EXERCISE INSTRUCTIONS: Nothing but the lines from the start of the entries below through the line containing "- Leverage: Perpetual" should appear in the answer, copied exactly and free of pictures.

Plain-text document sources
((

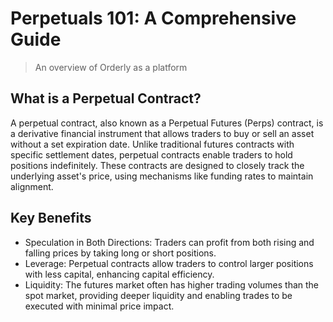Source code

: # Perpetuals 101: A Comprehensive Guide
> An overview of Orderly as a platform

## What is a Perpetual Contract?
A perpetual contract, also known as a Perpetual Futures (Perps) contract, is a derivative financial instrument that allows traders to buy or sell an asset without a set expiration date. Unlike traditional futures contracts with specific settlement dates, perpetual contracts enable traders to hold positions indefinitely. These contracts are designed to closely track the underlying asset's price, using mechanisms like funding rates to maintain alignment.

## Key Benefits
- Speculation in Both Directions: Traders can profit from both rising and falling prices by taking long or short positions.
- Leverage: Perpetual contracts allow traders to control larger positions with less capital, enhancing capital efficiency.
- Liquidity: The futures market often has higher trading volumes than the spot market, providing deeper liquidity and enabling trades to be executed with minimal price impact.
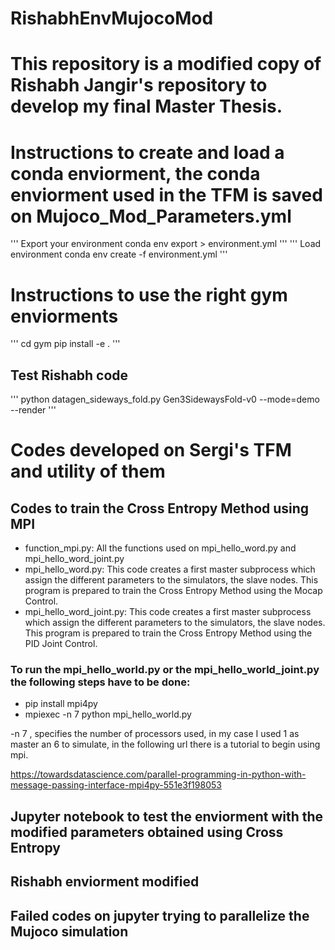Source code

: # RishabhEnvMujocoMod

# This repository is a modified copy of Rishabh Jangir's repository to develop my final Master Thesis.

# Instructions to create and load a conda enviorment, the conda enviorment used in the TFM is saved on Mujoco_Mod_Parameters.yml

'''
Export your environment
conda env export > environment.yml
'''
'''
Load environment
conda env create -f environment.yml 
'''
# Instructions to use the right gym enviorments
'''
cd gym
pip install -e .
'''

## Test Rishabh code

'''
python datagen_sideways_fold.py Gen3SidewaysFold-v0 --mode=demo --render
'''

# Codes developed on Sergi's TFM and utility of them

## Codes to train the Cross Entropy Method using MPI
* function_mpi.py: All the functions used on mpi_hello_word.py and mpi_hello_word_joint.py
* mpi_hello_word.py: This code creates a first master subprocess which assign the different parameters to the simulators, the slave nodes. This program is prepared to train the Cross Entropy Method using the Mocap Control.
* mpi_hello_word_joint.py: This code creates a first master subprocess which assign the different parameters to the simulators, the slave nodes. This program is prepared to train the Cross Entropy Method using the PID Joint Control.
### To run the mpi_hello_world.py or the mpi_hello_world_joint.py the following steps have to be done:
* pip install mpi4py
* mpiexec -n 7 python mpi_hello_world.py 

-n 7 , specifies the number of processors used, in my case I used 1 as master an 6 to simulate, in the following url there is a tutorial to begin using mpi.

https://towardsdatascience.com/parallel-programming-in-python-with-message-passing-interface-mpi4py-551e3f198053

## Jupyter notebook to test the enviorment with the modified parameters obtained using Cross Entropy

## Rishabh enviorment modified


## Failed codes on jupyter trying to parallelize the Mujoco simulation
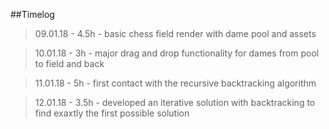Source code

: ##Timelog

>09.01.18 - 4.5h - basic chess field render with dame pool and assets

>10.01.18 - 3h - major drag and drop functionality for dames from pool to field and back

>11.01.18 - 5h - first contact with the recursive backtracking algorithm

>12.01.18 - 3.5h - developed an iterative solution with backtracking to find exaxtly the first possible solution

))

EXERCISE OUTPUT:
Source code

: # Perpetuals 101: A Comprehensive Guide
> An overview of Orderly as a platform

## What is a Perpetual Contract?
A perpetual contract, also known as a Perpetual Futures (Perps) contract, is a derivative financial instrument that allows traders to buy or sell an asset without a set expiration date. Unlike traditional futures contracts with specific settlement dates, perpetual contracts enable traders to hold positions indefinitely. These contracts are designed to closely track the underlying asset's price, using mechanisms like funding rates to maintain alignment.

## Key Benefits
- Speculation in Both Directions: Traders can profit from both rising and falling prices by taking long or short positions.
- Leverage: Perpetual contracts allow traders to control larger positions with less capital, enhancing capital efficiency.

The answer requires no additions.